The boxplot reveals clear outliers across multiple numeric columns:

- **runtime_minutes**: Several films significantly exceed the typical range, likely due to special formats (e.g director’s cuts, miniseries logged as films) or data entry errors. These extreme values are sparse but can skew distribution-based analyses like mean runtime or standard deviation.

- **numvotes**: This variable exhibits extreme right-skewness, with a small subset of movies receiving disproportionately high votes - likely blockbusters or cult classics. These outliers are *genuine signals*, not noise, and provide valuable insight into popularity dynamics. However, log-transforming or binning may be helpful if modeling or clustering is later considered.

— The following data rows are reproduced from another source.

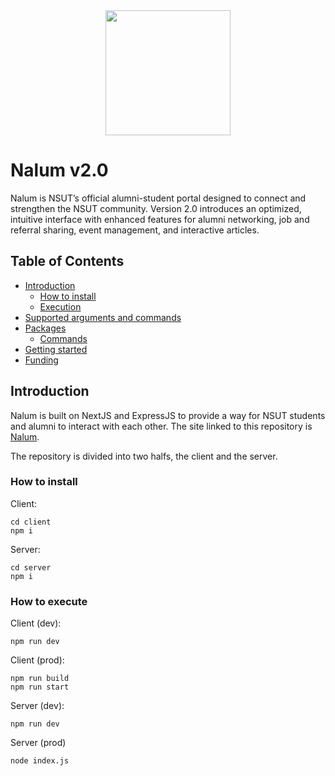 <div align="center">
    <a href="https://github.com/info-arnav/NalumV2.0">
        <img width="200" height="200" src="https://nsut.alumninet.in/logo.png">
    </a>
</div>

# Nalum v2.0
Nalum is NSUT’s official alumni-student portal designed to connect and strengthen the NSUT community. Version 2.0 introduces an optimized, intuitive interface with enhanced features for alumni networking, job and referral sharing, event management, and interactive articles.

## Table of Contents

- [Introduction](#introduction)
  - [How to install](#how-to-install)
  - [Execution](#how-to-execute)
- [Supported arguments and commands](#supported-arguments-and-commands)
- [Packages](#packages)
  - [Commands](#commands)
- [Getting started](#getting-started)
- [Funding](#funding)

## Introduction

Nalum is built on NextJS and ExpressJS to provide a way for NSUT students and alumni to interact with each other. The site linked to this repository is [Nalum](https://nsut.alumninet.in/).

The repository is divided into two halfs, the client and the server.

### How to install

Client:

```
cd client
npm i
```

Server:

```
cd server
npm i
```

### How to execute

Client (dev):

```
npm run dev
```

Client (prod):

```
npm run build
npm run start
```

Server (dev):

```
npm run dev
```

Server (prod)

```
node index.js
```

- **averagerating** and **start_year**: Outliers here are less severe. A few ratings may hit extreme values (e.g unusually low or high), but IMDb caps the rating scale, so distortion is limited. For start_year, occasional anomalies (e.g pre-1900 entries or far-future entries) may be metadata quirks or special historical/fictional content.

**Takeaway**: Most outliers are *contextual* - they often carry meaning rather than being simple anomalies. Thus, should not be dropped blindly. Instead, they offer rich angles for narrative exploration, especially when highlighting patterns in niche genres, cult films, or legacy cinema.

### HANDLING DUPLICATES 
#### 1. TMDB MOVIES

In [None]:
print("Duplicates before imputation:", tmdb_df.duplicated().sum())

tmdb_df = tmdb_df.drop_duplicates()
print("\nDuplicates after imputation:", tmdb_df.duplicated().sum())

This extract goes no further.